De acordo com uma liderança do povo – que não será identificada por segurança –, outra situação que está causando transtornos à comunidade é a ida, sem qualquer aviso, de representantes do governo – escoltados pela Polícia Federal – à terra indígena para fazer o controle da barragem. Ao Cimi, a liderança indígena disse que gostaria de ser informada sobre as datas e horários dessas visitas ao território, porque a falta de aviso causa apreensão às pessoas que moram no local, principalmente às crianças e anciões.
Reparação
Perante esse contexto, lideranças Xokleng resistem para fazer valer uma decisão transitada em julgado em agosto de 2017, no STF (ARE 943.208), relacionada à ACP nº 5013528-53.2018.4.04.7205, movida pelo Ministério Público Federal (MPF). A decisão judicial condena a União, a Fundação Nacional dos Povos Indígenas (Funai) e o estado de Santa Catarina por não terem cumprido acordos anteriormente firmados com o povo Xokleng, relacionados à construção da Barragem Norte. Além disso, obriga os entes públicos em questão a implementar políticas públicas na TI Ibirama La-Klãnõ.

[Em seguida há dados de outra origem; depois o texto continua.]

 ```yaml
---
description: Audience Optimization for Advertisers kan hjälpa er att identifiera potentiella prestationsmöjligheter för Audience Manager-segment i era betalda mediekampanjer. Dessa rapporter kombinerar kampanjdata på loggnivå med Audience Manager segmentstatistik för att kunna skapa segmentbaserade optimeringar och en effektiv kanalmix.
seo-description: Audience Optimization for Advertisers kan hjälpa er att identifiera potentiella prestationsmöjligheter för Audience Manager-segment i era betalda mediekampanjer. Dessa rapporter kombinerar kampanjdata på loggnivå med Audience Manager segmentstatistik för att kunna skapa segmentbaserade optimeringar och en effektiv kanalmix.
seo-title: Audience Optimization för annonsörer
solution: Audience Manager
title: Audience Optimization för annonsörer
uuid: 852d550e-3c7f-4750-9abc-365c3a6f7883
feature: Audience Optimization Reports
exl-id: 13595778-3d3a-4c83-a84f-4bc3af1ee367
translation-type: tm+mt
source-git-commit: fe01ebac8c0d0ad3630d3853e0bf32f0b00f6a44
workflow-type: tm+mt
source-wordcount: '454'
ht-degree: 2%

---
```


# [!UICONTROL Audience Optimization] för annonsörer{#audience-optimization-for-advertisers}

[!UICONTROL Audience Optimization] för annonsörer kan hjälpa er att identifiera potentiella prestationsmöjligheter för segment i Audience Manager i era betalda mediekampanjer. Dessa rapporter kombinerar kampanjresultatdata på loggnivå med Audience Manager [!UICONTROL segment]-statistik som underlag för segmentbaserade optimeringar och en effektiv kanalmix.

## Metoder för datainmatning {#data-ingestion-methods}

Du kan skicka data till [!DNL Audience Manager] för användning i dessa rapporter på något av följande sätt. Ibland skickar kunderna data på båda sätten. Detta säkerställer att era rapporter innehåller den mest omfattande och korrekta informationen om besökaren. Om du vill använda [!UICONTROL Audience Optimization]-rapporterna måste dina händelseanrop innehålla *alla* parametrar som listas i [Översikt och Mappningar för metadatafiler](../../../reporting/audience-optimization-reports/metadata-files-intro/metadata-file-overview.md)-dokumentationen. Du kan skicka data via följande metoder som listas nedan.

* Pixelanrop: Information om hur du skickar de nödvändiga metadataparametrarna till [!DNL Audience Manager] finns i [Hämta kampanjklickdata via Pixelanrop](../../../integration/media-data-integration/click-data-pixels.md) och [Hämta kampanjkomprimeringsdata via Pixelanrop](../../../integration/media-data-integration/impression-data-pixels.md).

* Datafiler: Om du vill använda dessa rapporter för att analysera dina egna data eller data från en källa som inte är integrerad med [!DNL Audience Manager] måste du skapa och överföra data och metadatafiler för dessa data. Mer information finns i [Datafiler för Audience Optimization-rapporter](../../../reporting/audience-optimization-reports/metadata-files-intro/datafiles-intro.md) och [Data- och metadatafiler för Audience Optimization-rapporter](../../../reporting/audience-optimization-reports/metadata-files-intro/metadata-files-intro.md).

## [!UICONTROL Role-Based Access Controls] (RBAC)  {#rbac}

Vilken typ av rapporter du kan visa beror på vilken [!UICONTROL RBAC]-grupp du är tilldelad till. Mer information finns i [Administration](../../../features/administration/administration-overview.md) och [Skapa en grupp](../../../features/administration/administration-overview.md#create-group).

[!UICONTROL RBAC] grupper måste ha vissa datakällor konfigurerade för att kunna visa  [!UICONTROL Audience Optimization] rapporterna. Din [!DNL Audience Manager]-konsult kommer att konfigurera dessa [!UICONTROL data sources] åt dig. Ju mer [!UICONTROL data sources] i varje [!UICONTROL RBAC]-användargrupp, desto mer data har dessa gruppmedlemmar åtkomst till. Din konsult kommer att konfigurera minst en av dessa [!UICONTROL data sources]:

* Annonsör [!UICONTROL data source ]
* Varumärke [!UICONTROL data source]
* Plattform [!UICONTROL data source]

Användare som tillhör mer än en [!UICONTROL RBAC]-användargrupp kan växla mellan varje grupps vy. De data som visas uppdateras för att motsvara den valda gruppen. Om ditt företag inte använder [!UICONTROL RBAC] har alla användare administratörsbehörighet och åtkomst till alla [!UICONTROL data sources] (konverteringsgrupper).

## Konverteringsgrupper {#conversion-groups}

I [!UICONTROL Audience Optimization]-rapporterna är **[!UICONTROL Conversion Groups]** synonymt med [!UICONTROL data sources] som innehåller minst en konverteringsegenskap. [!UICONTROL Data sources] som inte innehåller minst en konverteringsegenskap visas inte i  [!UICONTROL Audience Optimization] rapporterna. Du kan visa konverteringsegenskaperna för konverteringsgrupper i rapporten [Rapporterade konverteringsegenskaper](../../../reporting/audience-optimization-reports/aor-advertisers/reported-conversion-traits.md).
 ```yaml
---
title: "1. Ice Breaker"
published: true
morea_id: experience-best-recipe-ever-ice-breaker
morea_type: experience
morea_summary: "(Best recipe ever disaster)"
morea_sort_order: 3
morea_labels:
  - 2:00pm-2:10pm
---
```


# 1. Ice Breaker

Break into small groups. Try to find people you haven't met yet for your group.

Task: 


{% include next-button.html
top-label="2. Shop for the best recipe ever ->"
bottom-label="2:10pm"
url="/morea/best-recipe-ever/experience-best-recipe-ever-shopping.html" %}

Tal decisão judicial, até então, não foi cumprida – inclusive, há multa diária, para cada réu, por descumprimento após três anos da decisão. Entre as determinações da Justiça, estão a construção de casas, escolas, pontes, estradas, entre outros.
Posteriormente, o MPF, titular do processo, ingressou com uma ação executória – vinculada à decisão do STF mencionada acima – para que o estado de Santa Catarina, Funai e União cumpram com tais medidas. O processo está, atualmente, em tramitação na Justiça Federal de Blumenau – responsável pelo município de José Boiteux, onde está localizada a Barragem Norte.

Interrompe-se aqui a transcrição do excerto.